Problem statement: Where does the word "Suites" occur in the data below? Copy each line that holds it.

Recorded information:
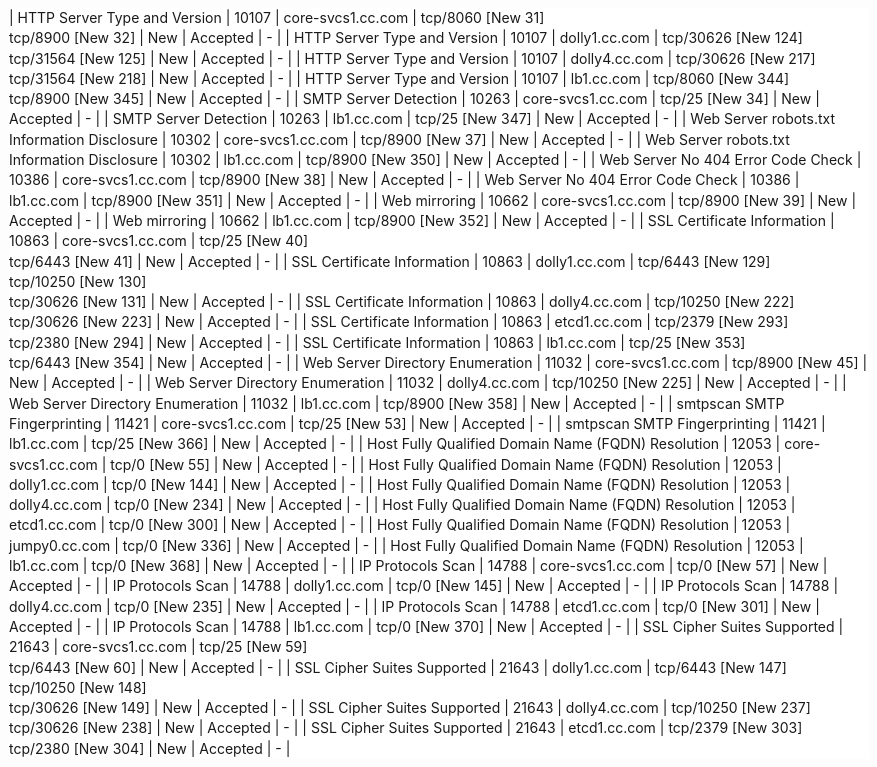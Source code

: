 | HTTP Server Type and Version | 10107 | core-svcs1.cc.com | tcp/8060  [New 31]<br>tcp/8900  [New 32] | New | Accepted | - |
| HTTP Server Type and Version | 10107 | dolly1.cc.com | tcp/30626  [New 124]<br>tcp/31564  [New 125] | New | Accepted | - |
| HTTP Server Type and Version | 10107 | dolly4.cc.com | tcp/30626  [New 217]<br>tcp/31564  [New 218] | New | Accepted | - |
| HTTP Server Type and Version | 10107 | lb1.cc.com | tcp/8060  [New 344]<br>tcp/8900  [New 345] | New | Accepted | - |
| SMTP Server Detection | 10263 | core-svcs1.cc.com | tcp/25  [New 34] | New | Accepted | - |
| SMTP Server Detection | 10263 | lb1.cc.com | tcp/25  [New 347] | New | Accepted | - |
| Web Server robots.txt Information Disclosure | 10302 | core-svcs1.cc.com | tcp/8900  [New 37] | New | Accepted | - |
| Web Server robots.txt Information Disclosure | 10302 | lb1.cc.com | tcp/8900  [New 350] | New | Accepted | - |
| Web Server No 404 Error Code Check | 10386 | core-svcs1.cc.com | tcp/8900  [New 38] | New | Accepted | - |
| Web Server No 404 Error Code Check | 10386 | lb1.cc.com | tcp/8900  [New 351] | New | Accepted | - |
| Web mirroring | 10662 | core-svcs1.cc.com | tcp/8900  [New 39] | New | Accepted | - |
| Web mirroring | 10662 | lb1.cc.com | tcp/8900  [New 352] | New | Accepted | - |
| SSL Certificate Information | 10863 | core-svcs1.cc.com | tcp/25  [New 40]<br>tcp/6443  [New 41] | New | Accepted | - |
| SSL Certificate Information | 10863 | dolly1.cc.com | tcp/6443  [New 129]<br>tcp/10250  [New 130]<br>tcp/30626  [New 131] | New | Accepted | - |
| SSL Certificate Information | 10863 | dolly4.cc.com | tcp/10250  [New 222]<br>tcp/30626  [New 223] | New | Accepted | - |
| SSL Certificate Information | 10863 | etcd1.cc.com | tcp/2379  [New 293]<br>tcp/2380  [New 294] | New | Accepted | - |
| SSL Certificate Information | 10863 | lb1.cc.com | tcp/25  [New 353]<br>tcp/6443  [New 354] | New | Accepted | - |
| Web Server Directory Enumeration | 11032 | core-svcs1.cc.com | tcp/8900  [New 45] | New | Accepted | - |
| Web Server Directory Enumeration | 11032 | dolly4.cc.com | tcp/10250  [New 225] | New | Accepted | - |
| Web Server Directory Enumeration | 11032 | lb1.cc.com | tcp/8900  [New 358] | New | Accepted | - |
| smtpscan SMTP Fingerprinting | 11421 | core-svcs1.cc.com | tcp/25  [New 53] | New | Accepted | - |
| smtpscan SMTP Fingerprinting | 11421 | lb1.cc.com | tcp/25  [New 366] | New | Accepted | - |
| Host Fully Qualified Domain Name (FQDN) Resolution | 12053 | core-svcs1.cc.com | tcp/0  [New 55] | New | Accepted | - |
| Host Fully Qualified Domain Name (FQDN) Resolution | 12053 | dolly1.cc.com | tcp/0  [New 144] | New | Accepted | - |
| Host Fully Qualified Domain Name (FQDN) Resolution | 12053 | dolly4.cc.com | tcp/0  [New 234] | New | Accepted | - |
| Host Fully Qualified Domain Name (FQDN) Resolution | 12053 | etcd1.cc.com | tcp/0  [New 300] | New | Accepted | - |
| Host Fully Qualified Domain Name (FQDN) Resolution | 12053 | jumpy0.cc.com | tcp/0  [New 336] | New | Accepted | - |
| Host Fully Qualified Domain Name (FQDN) Resolution | 12053 | lb1.cc.com | tcp/0  [New 368] | New | Accepted | - |
| IP Protocols Scan | 14788 | core-svcs1.cc.com | tcp/0  [New 57] | New | Accepted | - |
| IP Protocols Scan | 14788 | dolly1.cc.com | tcp/0  [New 145] | New | Accepted | - |
| IP Protocols Scan | 14788 | dolly4.cc.com | tcp/0  [New 235] | New | Accepted | - |
| IP Protocols Scan | 14788 | etcd1.cc.com | tcp/0  [New 301] | New | Accepted | - |
| IP Protocols Scan | 14788 | lb1.cc.com | tcp/0  [New 370] | New | Accepted | - |
| SSL Cipher Suites Supported | 21643 | core-svcs1.cc.com | tcp/25  [New 59]<br>tcp/6443  [New 60] | New | Accepted | - |
| SSL Cipher Suites Supported | 21643 | dolly1.cc.com | tcp/6443  [New 147]<br>tcp/10250  [New 148]<br>tcp/30626  [New 149] | New | Accepted | - |
| SSL Cipher Suites Supported | 21643 | dolly4.cc.com | tcp/10250  [New 237]<br>tcp/30626  [New 238] | New | Accepted | - |
| SSL Cipher Suites Supported | 21643 | etcd1.cc.com | tcp/2379  [New 303]<br>tcp/2380  [New 304] | New | Accepted | - |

Result for this task:
| SSL Cipher Suites Supported | 21643 | core-svcs1.cc.com | tcp/25  [New 59]<br>tcp/6443  [New 60] | New | Accepted | - |
| SSL Cipher Suites Supported | 21643 | dolly1.cc.com | tcp/6443  [New 147]<br>tcp/10250  [New 148]<br>tcp/30626  [New 149] | New | Accepted | - |
| SSL Cipher Suites Supported | 21643 | dolly4.cc.com | tcp/10250  [New 237]<br>tcp/30626  [New 238] | New | Accepted | - |
| SSL Cipher Suites Supported | 21643 | etcd1.cc.com | tcp/2379  [New 303]<br>tcp/2380  [New 304] | New | Accepted | - |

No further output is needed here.